First, let me say that I am very impressed with the new head of McKamey and believe that it is in good hands. Her training as a lawyer and background in environmental matters add to her considerable resume in animal care. Her 10 years experience as a shelter consultant (nine with The Humane Society of the United States) is particularly notable. Such talents would have been very useful in McKamey’s early battles against unlicensed breeders, puppy mills and unsanitary commercial retail pet operations. Such battles never completely end and there will be more in the future.
As for the current issues that resulted in unhappy staff, anything that seems neglectful or cruel is never defensible. But it should be noted that the dog that was accidentally left in the truck for eight hours was not harmed. The cage was well ventilated and the temperature was not uncomfortable. Regarding the dog that was injured by the catch pole, all agree that perhaps another choice would have been better. Still it must be acknowledged that the dog had a documented history of aggressive behavior and therefore was not adoptable. I sincerely understand the desire by many for “no kill” shelters, but the need to euthanize some animals is a regrettable but necessary fact.

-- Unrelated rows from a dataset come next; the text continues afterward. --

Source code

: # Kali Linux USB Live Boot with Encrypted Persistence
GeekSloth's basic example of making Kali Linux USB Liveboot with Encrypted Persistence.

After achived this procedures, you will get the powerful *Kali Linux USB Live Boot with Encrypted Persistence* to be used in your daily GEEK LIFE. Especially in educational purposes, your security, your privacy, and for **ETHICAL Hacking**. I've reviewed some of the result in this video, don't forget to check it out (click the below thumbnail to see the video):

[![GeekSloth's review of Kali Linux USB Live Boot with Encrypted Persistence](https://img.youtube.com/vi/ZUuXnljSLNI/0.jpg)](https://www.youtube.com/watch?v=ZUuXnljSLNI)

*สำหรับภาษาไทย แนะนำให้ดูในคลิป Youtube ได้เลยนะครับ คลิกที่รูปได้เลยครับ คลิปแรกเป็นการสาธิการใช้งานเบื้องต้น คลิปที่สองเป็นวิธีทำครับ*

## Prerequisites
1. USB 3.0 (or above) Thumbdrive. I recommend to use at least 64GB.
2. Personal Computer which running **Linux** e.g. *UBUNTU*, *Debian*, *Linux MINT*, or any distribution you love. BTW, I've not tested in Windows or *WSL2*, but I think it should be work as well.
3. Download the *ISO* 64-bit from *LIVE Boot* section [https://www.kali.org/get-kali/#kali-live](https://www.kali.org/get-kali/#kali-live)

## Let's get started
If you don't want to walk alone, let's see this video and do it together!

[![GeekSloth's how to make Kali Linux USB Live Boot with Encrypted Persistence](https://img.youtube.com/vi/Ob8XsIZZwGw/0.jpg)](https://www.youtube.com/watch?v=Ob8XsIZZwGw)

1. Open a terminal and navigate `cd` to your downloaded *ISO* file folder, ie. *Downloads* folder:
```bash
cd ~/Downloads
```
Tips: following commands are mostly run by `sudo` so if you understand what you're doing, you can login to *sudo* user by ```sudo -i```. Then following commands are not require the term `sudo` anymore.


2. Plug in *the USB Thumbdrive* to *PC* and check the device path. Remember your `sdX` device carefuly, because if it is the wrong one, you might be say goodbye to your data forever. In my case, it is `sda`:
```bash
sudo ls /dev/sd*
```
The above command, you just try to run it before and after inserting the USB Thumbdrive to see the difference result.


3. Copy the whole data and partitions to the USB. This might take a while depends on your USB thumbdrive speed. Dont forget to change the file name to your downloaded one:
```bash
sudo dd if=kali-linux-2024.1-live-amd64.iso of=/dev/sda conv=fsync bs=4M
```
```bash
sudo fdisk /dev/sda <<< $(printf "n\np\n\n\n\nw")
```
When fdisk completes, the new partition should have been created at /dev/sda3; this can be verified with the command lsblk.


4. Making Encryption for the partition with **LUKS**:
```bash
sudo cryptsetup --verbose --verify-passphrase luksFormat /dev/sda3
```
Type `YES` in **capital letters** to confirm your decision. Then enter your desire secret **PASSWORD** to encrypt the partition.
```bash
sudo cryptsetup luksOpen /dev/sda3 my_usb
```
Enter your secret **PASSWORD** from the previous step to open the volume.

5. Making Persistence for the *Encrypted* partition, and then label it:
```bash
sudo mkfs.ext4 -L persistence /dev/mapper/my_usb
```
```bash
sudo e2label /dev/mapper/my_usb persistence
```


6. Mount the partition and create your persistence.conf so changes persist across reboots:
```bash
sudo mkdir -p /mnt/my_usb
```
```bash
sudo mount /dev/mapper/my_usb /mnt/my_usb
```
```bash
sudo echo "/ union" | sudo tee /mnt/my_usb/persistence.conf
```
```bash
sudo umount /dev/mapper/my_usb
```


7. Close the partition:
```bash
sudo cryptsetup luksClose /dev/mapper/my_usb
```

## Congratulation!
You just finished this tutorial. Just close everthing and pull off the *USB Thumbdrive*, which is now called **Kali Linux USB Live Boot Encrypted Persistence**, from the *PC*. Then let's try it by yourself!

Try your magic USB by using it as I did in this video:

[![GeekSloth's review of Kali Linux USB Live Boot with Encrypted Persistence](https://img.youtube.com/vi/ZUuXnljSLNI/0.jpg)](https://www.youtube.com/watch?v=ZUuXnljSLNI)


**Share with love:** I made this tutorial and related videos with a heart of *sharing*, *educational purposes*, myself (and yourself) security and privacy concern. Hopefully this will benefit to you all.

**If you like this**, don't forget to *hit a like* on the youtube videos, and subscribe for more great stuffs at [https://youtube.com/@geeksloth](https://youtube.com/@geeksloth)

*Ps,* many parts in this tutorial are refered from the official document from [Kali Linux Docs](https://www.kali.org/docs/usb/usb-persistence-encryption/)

On physical conditions, I was pleased to see that the buildings and grounds were in much better shape than might have been expected based on recent publicity. There were some obvious but mostly superficial maintenance items such as paint and wrinkled fencing but nothing that cannot be quickly and completely addressed. Replacement of the center’s laundry equipment was underway at the time of my tour.
Let me share a little history.
The process that led to creation of McKamey Center started during the administration of Mayor Jon Kinsey. Responding to urging from citizens and members of the city council at that time, a 1998 task force report addressed the communities needs for improvements in public animal care and a new shelter. It was generally recognized that the crowded and dilapidated old “dog pound” on Highland Park Avenue was inadequate and, in fact, something of an embarrassment.
Community efforts and discussions waxed and waned over ensuing months. Things came to a head in March of 2004 under Mayor Bob Corker. At that time, another working group issued a comprehensive report entitled “Completing the Mission” recommending among other changes a new shelter “providing adequate capacity for use not only by the city but also by the county and other localities”. A committee was named for raising $4.5 million in private financing, an architect was selected, a site was chosen and a number of better examples of public shelters in other cities were studied and toured.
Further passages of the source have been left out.